If everyone in a neighborhood decided to rob and steal from one another, it would be chaos. Stores would close, police would flood the streets, and people would get hurt.

Society would begin to collapse, not because of punishment or morality, but because the structure holding it together had been destroyed.

On the other hand, when people move with some level of structure, life functions. People mind their business, respect boundaries, and avoid unnecessary violations.

Society remains stable, and people are able to live and prosper. That state of balance and functionality is Dharma.

What Dharma Is and Isn’t

Dharma is not about being nice. It is not about appearing holy or morally superior. But at the same time morality can lead to righteous actions that uphold structure and prevent disfunction, destruction, and suffering.

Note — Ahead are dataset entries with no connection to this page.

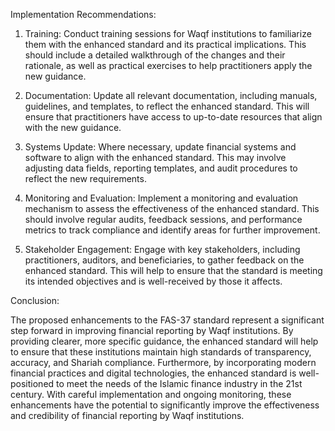 Implementation Recommendations:

1. Training: Conduct training sessions for Waqf institutions to familiarize them with the enhanced standard and its practical implications. This should include a detailed walkthrough of the changes and their rationale, as well as practical exercises to help practitioners apply the new guidance.

2. Documentation: Update all relevant documentation, including manuals, guidelines, and templates, to reflect the enhanced standard. This will ensure that practitioners have access to up-to-date resources that align with the new guidance.

3. Systems Update: Where necessary, update financial systems and software to align with the enhanced standard. This may involve adjusting data fields, reporting templates, and audit procedures to reflect the new requirements.

4. Monitoring and Evaluation: Implement a monitoring and evaluation mechanism to assess the effectiveness of the enhanced standard. This should involve regular audits, feedback sessions, and performance metrics to track compliance and identify areas for further improvement.

5. Stakeholder Engagement: Engage with key stakeholders, including practitioners, auditors, and beneficiaries, to gather feedback on the enhanced standard. This will help to ensure that the standard is meeting its intended objectives and is well-received by those it affects.

Conclusion:

The proposed enhancements to the FAS-37 standard represent a significant step forward in improving financial reporting by Waqf institutions. By providing clearer, more specific guidance, the enhanced standard will help to ensure that these institutions maintain high standards of transparency, accuracy, and Shariah compliance. Furthermore, by incorporating modern financial practices and digital technologies, the enhanced standard is well-positioned to meet the needs of the Islamic finance industry in the 21st century. With careful implementation and ongoing monitoring, these enhancements have the potential to significantly improve the effectiveness and credibility of financial reporting by Waqf institutions.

Dharma is about not moving in a way that destroys everything around you, including your own life.

When you understand what holds things together, you naturally begin to move with more responsibility for yourself. You act with restraint, awareness, and clarity because you understand the consequences.

When you fully realize the suffering that comes along with these consequences, you start to understand how important dharma is – and how, with out it, we are exposed to the hardship, struggle, and forms of wickedness that reveal themselves in various ways.

Adharma: The Opposite of Dharma

Alongside Dharma, another word emerged: Adharma.

Adharma refers to actions and behaviors that break things down, create decay, and lead to chaos.

It describes recklessness and patterns that pull things out of balance instead of supporting it. Adharma is what causes things to fall apart when left unchecked.

How the Meaning Evolved

Originally, Dharma and Adharma were not about right and wrong. They were observations of cause and effect.

Over time, as societies evolved, Dharma became associated with righteous or right action. Adharma became associated with unrighteous or destructive action.

As people, we naturally personalize our experiences, so what was once an impersonal law evolved into something we could relate to as good or right action or wicked or wrong action. Either way you look at it, both lenses lead to the same destination.

The Core Understanding

At its core, Dharma is not about religion. It is about understanding what holds life together and choosing not to act against it.

When you move in alignment with what supports order, life remains stable. When you move against it, things begin to break.

At its root, Dharma is the natural law of how life works.

Recognizing it is up to us, but it operates whether we acknowledge it or not.